I punti di partenza ufficiali sono due: Venezia o Chioggia. Puoi decidere di arrivare direttamente qui in auto. Se invece, come noi, vuoi utilizzare i mezzi pubblici, ti consiglio di controllare bene le condizioni dei treni per il trasporto bici.
Noi, ad esempio, siamo partiti dalla stazione di Padova con un treno che consentiva di salire a bordo con le biciclette (pagando il relativo sovrapprezzo) e siamo arrivati a Rovigo. Da qui abbiamo dovuto cambiare per prendere un altro treno che facesse Rovigo – Chioggia. Purtroppo c’è stato un intoppo perché, nonostante nel sito fosse indicato che il treno poteva portare a bordo le bici, nell’orario che avevamo scelto non era così.
Ti lascio perdere la trafila che ne è seguita: abbiamo dovuto comunque aspettare per più di un’ora e mezza per prendere quello successivo (che invece era attrezzato). Nel frattempo abbiamo esplorato Rovigo e, quando siamo tornati in stazione, per poco non perdevamo il treno… perché i posti per le bici erano limitati.
Una valida alternativa può essere quella di noleggiare una bici direttamente a Chioggia o al Lido. Il costo è di circa 10€ al giorno, e ti evita il costo trasporto (ma devi riportarla .
Insomma… niente panico, ma volevo metterti in guardia di questa problematica, quindi ti consiglio di organizzare tutto al meglio (magari telefonando prima per verificare orari e coincidenze), per accertarti che tutto fili liscio.

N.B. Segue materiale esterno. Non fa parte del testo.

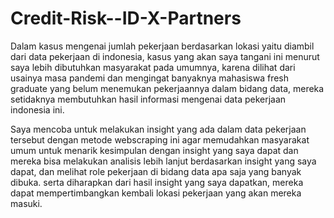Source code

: # Credit-Risk--ID-X-Partners

Dalam kasus mengenai jumlah pekerjaan berdasarkan lokasi yaitu diambil dari data pekerjaan di indonesia, kasus yang akan saya tangani ini menurut saya lebih dibutuhkan masyarakat pada umumnya, karena dilihat dari usainya masa pandemi dan mengingat banyaknya mahasiswa fresh graduate yang belum menemukan pekerjaannya dalam bidang data, mereka setidaknya membutuhkan hasil informasi mengenai data pekerjaan indonesia ini.

Saya mencoba untuk melakukan insight yang ada dalam data pekerjaan tersebut dengan metode webscraping ini agar memudahkan masyarakat umum untuk menarik kesimpulan dengan insight yang saya dapat dan mereka bisa melakukan analisis lebih lanjut berdasarkan insight yang saya dapat, dan melihat role pekerjaan di bidang data apa saja yang banyak dibuka. serta diharapkan dari hasil insight yang saya dapatkan, mereka dapat mempertimbangkan kembali lokasi pekerjaan yang akan mereka masuki.
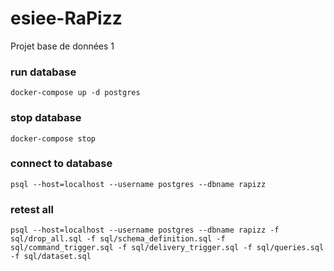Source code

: # esiee-RaPizz
Projet base de données 1

### run database
`docker-compose up -d postgres`

### stop database
`docker-compose stop`

### connect to database
`psql --host=localhost --username postgres --dbname rapizz`

### retest all

`psql --host=localhost --username postgres --dbname rapizz -f sql/drop_all.sql -f sql/schema_definition.sql -f sql/command_trigger.sql -f sql/delivery_trigger.sql -f sql/queries.sql -f sql/dataset.sql`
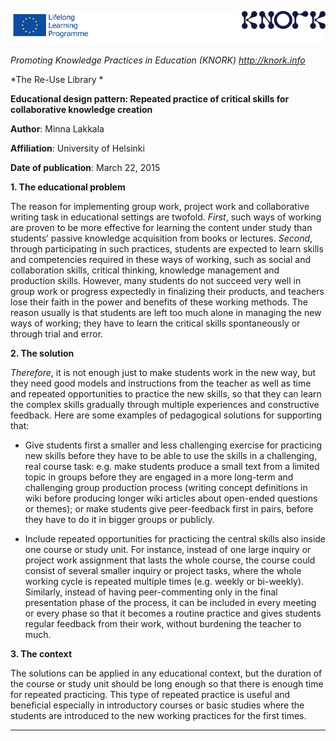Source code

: ![image alt text](image_0.png)

*Promoting Knowledge Practices in Education (KNORK) http://knork.info*

*The Re-Use Library *

**Educational design pattern: Repeated practice of critical skills for collaborative knowledge creation**

**Author**: Minna Lakkala

**Affiliation**: University of Helsinki

**Date of publication**: March 22, 2015

**1. The educational problem**

The reason for implementing group work, project work and collaborative writing task in educational settings are twofold. *First*, such ways of working are proven to be more effective for learning the content under study than students’ passive knowledge acquisition from books or lectures. *Second*, through participating in such practices, students are expected to learn skills and competencies required in these ways of working, such as social and collaboration skills, critical thinking, knowledge management and production skills. However, many students do not succeed very well in group work or progress expectedly in finalizing their products, and teachers lose their faith in the power and benefits of these working methods. The reason usually is that students are left too much alone in managing the new ways of working; they have to learn the critical skills spontaneously or through trial and error.

**2. The solution**

*Therefore*, it is not enough just to make students work in the new way, but they need good models and instructions from the teacher as well as time and repeated opportunities to practice the new skills, so that they can learn the complex skills gradually through multiple experiences and constructive feedback. Here are some examples of pedagogical solutions for supporting that:

* Give students first a smaller and less challenging exercise for practicing new skills before they have to be able to use the skills in a challenging, real course task: e.g. make students produce a small text from a limited topic in groups before they are engaged in a more long-term and challenging group production process (writing concept definitions in wiki before producing longer wiki articles about open-ended questions or themes); or make students give peer-feedback first in pairs, before they have to do it in bigger groups or publicly.

* Include repeated opportunities for practicing the central skills also inside one course or study unit. For instance, instead of one large inquiry or project work assignment that lasts the whole course, the course could consist of several smaller inquiry or project tasks, where the whole working cycle is repeated multiple times (e.g. weekly or bi-weekly). Similarly, instead of having peer-commenting only in the final presentation phase of the process, it can be included in every meeting or every phase so that it becomes a routine practice and gives students regular feedback from their work, without burdening the teacher to much.

**3. The context**

The solutions can be applied in any educational context, but the duration of the course or study unit should be long enough so that there is enough time for repeated practicing. This type of repeated practice is useful and beneficial especially in introductory courses or basic studies where the students are introduced to the new working practices for the first times.

** **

Percorso e tappe della ciclabile E5: Chioggia – Pellestrina – Lido
Da Chioggia a Ca’ Roman in bici
Il nostro giro parte quindi da Chioggia (con un po’ di ritardo sulla tabella di marcia), ma abbiamo tutta la giornata davanti, e non abbiamo paura di usarla!
Percorriamo Chioggia in bicicletta ed arriviamo al termine della città, in Fondamenta Pescheria, dove ci imbarchiamo con il vaporetto (linea 11) per Ca’ Roman. Sbarchiamo al molo del faro di Ca’ Roman. Una stradina sterrata ci introduce in quella che è un’oasi naturale LIPU. Posta nell’estremità meridionale dell’isola, si tratta di uno degli ambienti meno sfruttati e ancora più selvaggi delle isole veneziane.
La riserva di Ca’ Roman è splendida e selvaggia: le dune colonizzate dalla vegetazione offrono riparo a diverse specie di uccelli. Nota bene: niente cani senza guinzaglio, perché disturbano la fauna avicola, e non si cammina fuori dai sentieri!
⚠️AGGIORNAMENTO: recenti regolamenti stanno impedendo alle biciclette di scendere a Ca’ Roman.

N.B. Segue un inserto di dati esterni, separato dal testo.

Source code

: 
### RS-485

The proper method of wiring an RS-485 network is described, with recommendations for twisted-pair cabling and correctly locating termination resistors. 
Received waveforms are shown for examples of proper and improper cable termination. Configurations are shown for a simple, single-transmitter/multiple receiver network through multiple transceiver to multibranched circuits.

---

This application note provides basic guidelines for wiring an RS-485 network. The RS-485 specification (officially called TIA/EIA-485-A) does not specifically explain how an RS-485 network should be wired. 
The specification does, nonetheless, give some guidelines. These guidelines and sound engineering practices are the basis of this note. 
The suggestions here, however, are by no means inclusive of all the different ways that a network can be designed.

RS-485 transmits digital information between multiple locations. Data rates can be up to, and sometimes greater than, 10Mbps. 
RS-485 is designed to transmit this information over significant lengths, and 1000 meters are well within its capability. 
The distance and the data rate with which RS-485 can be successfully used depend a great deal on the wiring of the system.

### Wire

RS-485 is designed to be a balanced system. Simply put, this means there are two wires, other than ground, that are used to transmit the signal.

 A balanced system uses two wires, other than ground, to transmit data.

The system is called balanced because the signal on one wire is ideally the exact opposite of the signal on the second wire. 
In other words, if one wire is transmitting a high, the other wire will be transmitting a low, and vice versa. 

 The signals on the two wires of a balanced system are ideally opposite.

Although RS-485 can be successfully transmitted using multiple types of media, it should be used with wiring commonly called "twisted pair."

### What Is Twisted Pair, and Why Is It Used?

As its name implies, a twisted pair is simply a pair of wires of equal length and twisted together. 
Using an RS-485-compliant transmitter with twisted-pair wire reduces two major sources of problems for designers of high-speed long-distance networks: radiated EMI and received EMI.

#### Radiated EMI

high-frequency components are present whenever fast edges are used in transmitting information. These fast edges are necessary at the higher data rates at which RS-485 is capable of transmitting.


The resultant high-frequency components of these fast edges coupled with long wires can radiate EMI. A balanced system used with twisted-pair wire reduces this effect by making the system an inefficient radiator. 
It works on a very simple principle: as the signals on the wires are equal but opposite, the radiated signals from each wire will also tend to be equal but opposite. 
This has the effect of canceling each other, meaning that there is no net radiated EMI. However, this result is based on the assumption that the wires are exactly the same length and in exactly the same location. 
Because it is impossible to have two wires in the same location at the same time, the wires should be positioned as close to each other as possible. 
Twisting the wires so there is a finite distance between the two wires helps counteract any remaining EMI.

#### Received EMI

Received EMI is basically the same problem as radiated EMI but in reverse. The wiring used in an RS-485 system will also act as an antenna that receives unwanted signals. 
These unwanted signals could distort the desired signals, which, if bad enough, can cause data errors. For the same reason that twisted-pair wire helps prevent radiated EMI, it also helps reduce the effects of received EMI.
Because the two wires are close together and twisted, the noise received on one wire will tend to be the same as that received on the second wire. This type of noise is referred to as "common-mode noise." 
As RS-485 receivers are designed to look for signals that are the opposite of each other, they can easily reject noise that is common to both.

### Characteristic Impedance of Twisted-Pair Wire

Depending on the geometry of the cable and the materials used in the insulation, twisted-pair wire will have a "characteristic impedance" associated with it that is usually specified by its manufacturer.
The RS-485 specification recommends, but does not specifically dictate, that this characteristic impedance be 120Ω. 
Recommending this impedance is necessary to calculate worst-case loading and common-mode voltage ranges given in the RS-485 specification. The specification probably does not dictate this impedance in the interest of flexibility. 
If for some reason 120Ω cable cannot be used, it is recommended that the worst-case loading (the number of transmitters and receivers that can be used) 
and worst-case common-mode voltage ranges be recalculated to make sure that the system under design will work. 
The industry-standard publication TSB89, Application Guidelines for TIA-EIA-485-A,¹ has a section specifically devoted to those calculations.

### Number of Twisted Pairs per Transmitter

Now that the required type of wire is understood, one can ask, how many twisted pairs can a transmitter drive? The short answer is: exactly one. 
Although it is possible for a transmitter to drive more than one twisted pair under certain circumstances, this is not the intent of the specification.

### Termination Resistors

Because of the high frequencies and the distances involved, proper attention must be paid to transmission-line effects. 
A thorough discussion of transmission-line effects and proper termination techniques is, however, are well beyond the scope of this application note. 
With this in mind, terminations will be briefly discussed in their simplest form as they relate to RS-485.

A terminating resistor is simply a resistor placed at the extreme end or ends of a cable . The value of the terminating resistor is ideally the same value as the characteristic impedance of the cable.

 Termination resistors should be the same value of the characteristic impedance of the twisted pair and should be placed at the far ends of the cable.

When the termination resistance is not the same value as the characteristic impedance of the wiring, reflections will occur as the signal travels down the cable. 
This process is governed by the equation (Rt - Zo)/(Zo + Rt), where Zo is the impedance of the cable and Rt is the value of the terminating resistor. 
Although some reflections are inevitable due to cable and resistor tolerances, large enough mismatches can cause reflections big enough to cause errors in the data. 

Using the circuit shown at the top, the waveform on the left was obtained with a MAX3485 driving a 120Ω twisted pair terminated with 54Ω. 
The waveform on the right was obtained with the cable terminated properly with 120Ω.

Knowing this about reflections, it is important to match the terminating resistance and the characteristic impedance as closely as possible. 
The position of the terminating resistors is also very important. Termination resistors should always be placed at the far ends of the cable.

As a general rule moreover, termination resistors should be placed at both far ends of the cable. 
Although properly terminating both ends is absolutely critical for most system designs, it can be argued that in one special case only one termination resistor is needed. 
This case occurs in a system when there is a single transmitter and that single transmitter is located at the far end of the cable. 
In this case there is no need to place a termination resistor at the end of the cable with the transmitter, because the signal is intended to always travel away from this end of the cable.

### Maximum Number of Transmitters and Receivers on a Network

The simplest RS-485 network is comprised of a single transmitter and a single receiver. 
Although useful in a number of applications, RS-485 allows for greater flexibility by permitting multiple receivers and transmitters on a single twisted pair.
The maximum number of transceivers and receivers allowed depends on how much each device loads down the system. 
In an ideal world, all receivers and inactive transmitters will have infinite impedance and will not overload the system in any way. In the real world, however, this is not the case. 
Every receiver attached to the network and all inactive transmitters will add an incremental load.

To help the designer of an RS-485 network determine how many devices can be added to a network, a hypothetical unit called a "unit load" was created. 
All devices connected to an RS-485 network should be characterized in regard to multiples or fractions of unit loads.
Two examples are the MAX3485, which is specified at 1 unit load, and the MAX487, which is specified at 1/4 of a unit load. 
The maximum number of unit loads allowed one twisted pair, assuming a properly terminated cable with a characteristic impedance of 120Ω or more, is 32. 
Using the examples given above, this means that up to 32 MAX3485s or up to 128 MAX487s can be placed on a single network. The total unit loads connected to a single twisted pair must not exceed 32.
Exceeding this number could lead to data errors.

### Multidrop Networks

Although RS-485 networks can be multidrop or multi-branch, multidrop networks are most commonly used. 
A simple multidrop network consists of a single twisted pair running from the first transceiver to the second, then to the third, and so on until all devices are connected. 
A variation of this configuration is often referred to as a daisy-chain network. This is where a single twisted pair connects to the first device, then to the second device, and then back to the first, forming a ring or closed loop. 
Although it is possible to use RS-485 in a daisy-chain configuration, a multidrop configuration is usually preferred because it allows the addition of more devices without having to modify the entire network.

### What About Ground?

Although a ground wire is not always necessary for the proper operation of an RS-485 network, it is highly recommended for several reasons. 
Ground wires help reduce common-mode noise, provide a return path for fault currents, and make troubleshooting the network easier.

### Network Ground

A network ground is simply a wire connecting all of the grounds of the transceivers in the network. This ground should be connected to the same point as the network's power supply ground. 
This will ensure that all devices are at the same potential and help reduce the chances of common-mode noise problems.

Da Ca’ Roman a Pellestrina
Proseguendo lungo la Ciclovia E5 giungiamo a Pellestrina, dopo aver percorso (senza scendere dalla bici!) i tipici Murazzi veneziani, che proteggono l’isola dalle alte maree. I contrasti tra il bianco della fortificazione e i colori della laguna, mentre pedali, e tra il blu intenso del mare e (ancora) il bianco della fortificazione quando lasci la sella per salire sul Murazzo, sono stupendi.
Pellestrina è bellissima, ma è soprattutto la sua aria di isola vivibile a farmene innamorare. Al di là del percorso della ciclabile, infatti, ti consiglio di prenderti del tempo per esplorarla con calma. Pedalando piano passiamo i suoi piccoli centri – San Pietro in Volta, Portosecco, Pellestrina – agglomerati di abitazioni colorate inframezzate da chiesette e cappelle, minuscoli dettagli da curiosare, le barche dei pescatori che aggiungono atmosfera ad atmosfera. Tra un villaggio e l’altro, lunghe distese di terra di nessuno, tra relitti di navi, cantieri abbandonati, dune colonizzate dalla vegetazione.

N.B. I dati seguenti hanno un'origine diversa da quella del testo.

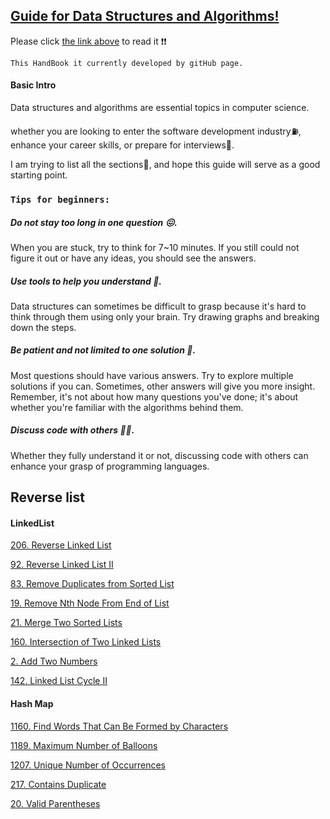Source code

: ## [Guide for Data Structures and Algorithms!](https://carolzhangzz.github.io/DataStructure_Algorithm_HandBook_PreForLeetCode/)
Please click [the link above](https://carolzhangzz.github.io/DataStructure_Algorithm_HandBook_PreForLeetCode/) to read it ❗️❗️

`This HandBook it currently developed by gitHub page.`


#### Basic Intro

Data structures and algorithms are essential topics in computer science.

whether you are looking to enter the software development industry⛽️, enhance your career skills, or prepare for interviews🚀.

I am trying to list all the sections💪, and hope this guide will serve as a good starting point.

### `Tips for beginners:`



##### Do not stay too long in one question 😖. 

When you are stuck, try to think for 7~10 minutes. If you still could not figure it out or have any ideas, you should see the answers.

##### Use tools to help you understand 📱. 

Data structures can sometimes be difficult to grasp because it's hard to think through them using only your brain. Try drawing graphs and breaking down the steps.

##### Be patient and not limited to one solution 🤔. 

Most questions should have various answers. Try to explore multiple solutions if you can. Sometimes, other answers will give you more insight. Remember, it's not about how many questions you've done; it's about whether you're familiar with the algorithms behind them.

##### Discuss code with others 👭👬. 

Whether they fully understand it or not, discussing code with others can enhance your grasp of programming languages.



## Reverse list


#### LinkedList


[206. Reverse Linked List](./Linkedlist/206.md)

[92. Reverse Linked List II](./Linkedlist/92.md)

[83. Remove Duplicates from Sorted List](./Linkedlist/83.md)

[19. Remove Nth Node From End of List](./Linkedlist/19.md)

[21. Merge Two Sorted Lists](./Linkedlist/21.md)

[160. Intersection of Two Linked Lists](./Linkedlist/160.md)

[2. Add Two Numbers](./Linkedlist/2.md)

[142. Linked List Cycle II](./Linkedlist/142.md)

#### Hash Map


[1160. Find Words That Can Be Formed by Characters](./HashTable/1160.md)

[1189. Maximum Number of Balloons](./HashTable/1189.md)

[1207. Unique Number of Occurrences](./HashTable/1207.md)

[217. Contains Duplicate](./HashTable/217.md)

[20. Valid Parentheses](https://leetcode.com/problems/valid-parentheses/) 

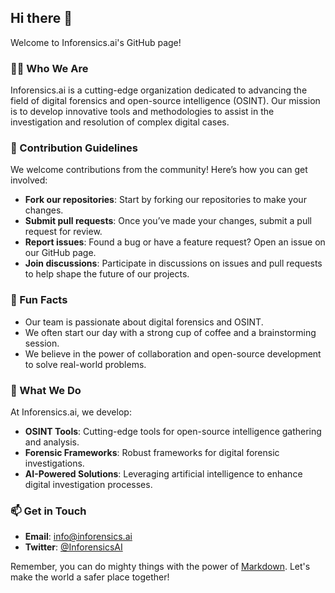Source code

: ## Hi there 👋

Welcome to Inforensics.ai's GitHub page!

### 🙋‍♀️ Who We Are
Inforensics.ai is a cutting-edge organization dedicated to advancing the field of digital forensics and open-source intelligence (OSINT). Our mission is to develop innovative tools and methodologies to assist in the investigation and resolution of complex digital cases.

### 🌈 Contribution Guidelines
We welcome contributions from the community! Here’s how you can get involved:
- **Fork our repositories**: Start by forking our repositories to make your changes.
- **Submit pull requests**: Once you’ve made your changes, submit a pull request for review.
- **Report issues**: Found a bug or have a feature request? Open an issue on our GitHub page.
- **Join discussions**: Participate in discussions on issues and pull requests to help shape the future of our projects.
<!--- ### 👩‍💻 Useful Resources
- **Documentation**: Check out our comprehensive [documentation](https://github.com/Inforensics-ai/docs) to get started with our tools and frameworks.
- **API Reference**: Our API reference guides can be found [here](https://github.com/Inforensics-ai/api).
- **Community Forum**: Join our community forum to ask questions, share ideas, and collaborate with other users and developers.
--->

### 🍿 Fun Facts
- Our team is passionate about digital forensics and OSINT.
- We often start our day with a strong cup of coffee and a brainstorming session.
- We believe in the power of collaboration and open-source development to solve real-world problems.

### 🧙 What We Do
At Inforensics.ai, we develop:
- **OSINT Tools**: Cutting-edge tools for open-source intelligence gathering and analysis.
- **Forensic Frameworks**: Robust frameworks for digital forensic investigations.
- **AI-Powered Solutions**: Leveraging artificial intelligence to enhance digital investigation processes.

### 📫 Get in Touch
- **Email**: [info@inforensics.ai](mailto:info@inforensics.ai)
- **Twitter**: [@InforensicsAI](https://twitter.com/Inforensic)
<!--- - **LinkedIn**: [Inforensics.ai](https://www.linkedin.com/company/inforensics-ai) --->

Remember, you can do mighty things with the power of [Markdown](https://docs.github.com/github/writing-on-github/getting-started-with-writing-and-formatting-on-github/basic-writing-and-formatting-syntax). Let's make the world a safer place together!

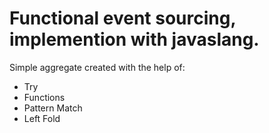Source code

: # Functional event sourcing, implemention with javaslang.

Simple aggregate created with the help of:

* Try
* Functions
* Pattern Match
* Left Fold
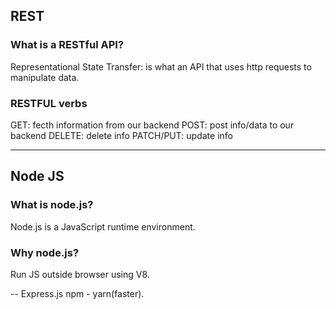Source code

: ## REST

### What is a RESTful API?

Representational State Transfer: is what an API that uses http requests to manipulate data.

### RESTFUL verbs

GET: fecth information from our backend
POST: post info/data to our backend
DELETE: delete info
PATCH/PUT: update info

<hr/>

## Node JS

### What is node.js?

Node.js is a JavaScript runtime environment.

### Why node.js?

Run JS outside browser using V8.

--
Express.js
npm - yarn(faster).
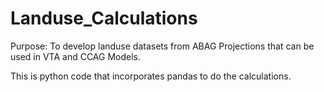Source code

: # Landuse_Calculations

Purpose: To develop landuse datasets from ABAG Projections that can be used in VTA and CCAG Models.

This is python code that incorporates pandas to do the calculations.
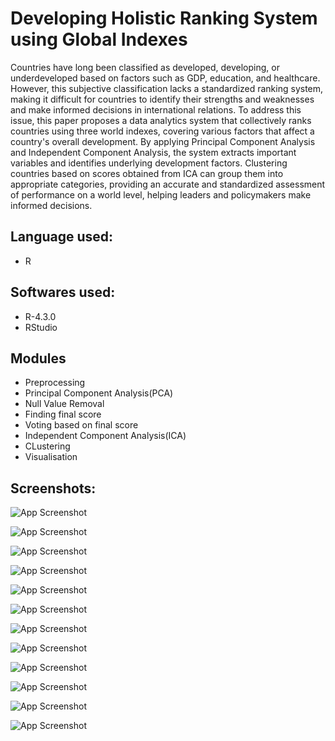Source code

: 
# Developing Holistic Ranking System using Global Indexes


Countries have long been classified as developed, developing, or underdeveloped based on factors such as GDP, education, and healthcare. However, this subjective classification lacks a standardized ranking system, making it difficult for countries to identify their strengths and weaknesses and make informed decisions in international relations. To address this issue, this paper proposes a data analytics system that collectively ranks countries using three world indexes, covering various factors that affect a country's overall development. By applying Principal Component Analysis and Independent Component Analysis, the system extracts important variables and identifies underlying development factors. Clustering countries based on scores obtained from ICA can group them into appropriate categories, providing an accurate and standardized assessment of performance on a world level, helping leaders and policymakers make informed decisions.
## Language used:
- R
## Softwares used:
- R-4.3.0
- RStudio
## Modules
- Preprocessing
- Principal Component Analysis(PCA)
- Null Value Removal
- Finding final score
- Voting based on final score
- Independent Component Analysis(ICA)
- CLustering
- Visualisation
## Screenshots:

![App Screenshot](https://user-images.githubusercontent.com/109888029/236098930-7eeca7a8-4536-49d8-89ba-50ad7c834067.png)

![App Screenshot](https://user-images.githubusercontent.com/109888029/236098947-7ca9ec8e-6792-4ba1-8a48-e95645df9a52.png)

![App Screenshot](https://user-images.githubusercontent.com/109888029/236098950-48839218-1ea8-4089-975f-f624bbce4e43.png)

![App Screenshot](https://user-images.githubusercontent.com/109888029/236098944-a6e46801-8d68-4a9c-bf53-5c0d885b534e.png)

![App Screenshot](https://user-images.githubusercontent.com/109888029/236098938-af58b1f1-1c9a-40d8-823a-c3f33685911e.png)

![App Screenshot](https://user-images.githubusercontent.com/109888029/236098933-4420f99f-dedb-466c-98ae-978cea9fd101.png)

![App Screenshot](https://user-images.githubusercontent.com/109888029/236098932-b3a8c564-dc27-4d0d-b61d-d6fc547f79f5.png)

![App Screenshot](https://user-images.githubusercontent.com/109888029/236098927-5096b43b-553d-412c-b6a7-58eb29ff63b0.png)

![App Screenshot](https://user-images.githubusercontent.com/109888029/236098926-48620cc4-b5be-49d0-9415-5318e037d2ac.png)

![App Screenshot](https://user-images.githubusercontent.com/109888029/236098919-9054f3df-c0b1-4b13-82c2-0c465736bb15.png)

![App Screenshot](https://user-images.githubusercontent.com/109888029/236098917-05410c35-948f-4495-9cda-34bd3c97d4b1.png)

![App Screenshot](https://user-images.githubusercontent.com/109888029/236098909-02eb7a44-8a5f-41c2-80e1-e7d3986b6a21.png)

Pellestrina rappresenta anche il momento giusto per prendersi una prima pausa dal ritmo dei pedali. Ci sono le osterie, ma va bene anche un panino. Oppure, ci si ferma a El Chiosco, proprio sull’imbarcadero alla fine dell’isola. Qui si va di sprizzetto – rigorosamente al Select – vino bianco e fritti, e sguardi lunghi sul blu del mare che qui è perfettamente rilassante.
Se perdi il traghetto e devi aspettare il successivo… beh, non l’hai certo fatto apposta. Qui si sta da Dio.

Da Pellestrina al Lido di Venezia
Da Pellestrina, località Santa Maria del Mare – o meglio dal Chiosco, dato che Davide ha suggerito una pausa qui – prendiamo il ferry-boat numero 11, che ci conduce in 10 minuti direttamente agli Alberoni. La Ciclovia delle Isole Veneziane riprende da qui.
Siamo sulla punta più meridionale dell’isola, famosa per la sua spiaggia, ma soprattutto per l’esclusivo campo da golf degli Alberoni. Torniamo a riveder Venezia e le isole minori, bellissime a galleggiare sulla laguna placida.
Dal Lido degli Alberoni pedaliamo in direzione Borgo di Malamocco, delizioso borghetto attraversato da canali.
Ci dirigiamo così verso la zona centrale del Lido, fiancheggiando la laguna. A circa metà dell’isola tagliamo verso l’interno, e il panorama cambia: sulla sinistra ricompaiono il mare aperto, le spiagge di sabbia, gli stabilimenti. Superiamo l’ingresso del Lido Beach e raggiungiamo il famoso Pecador.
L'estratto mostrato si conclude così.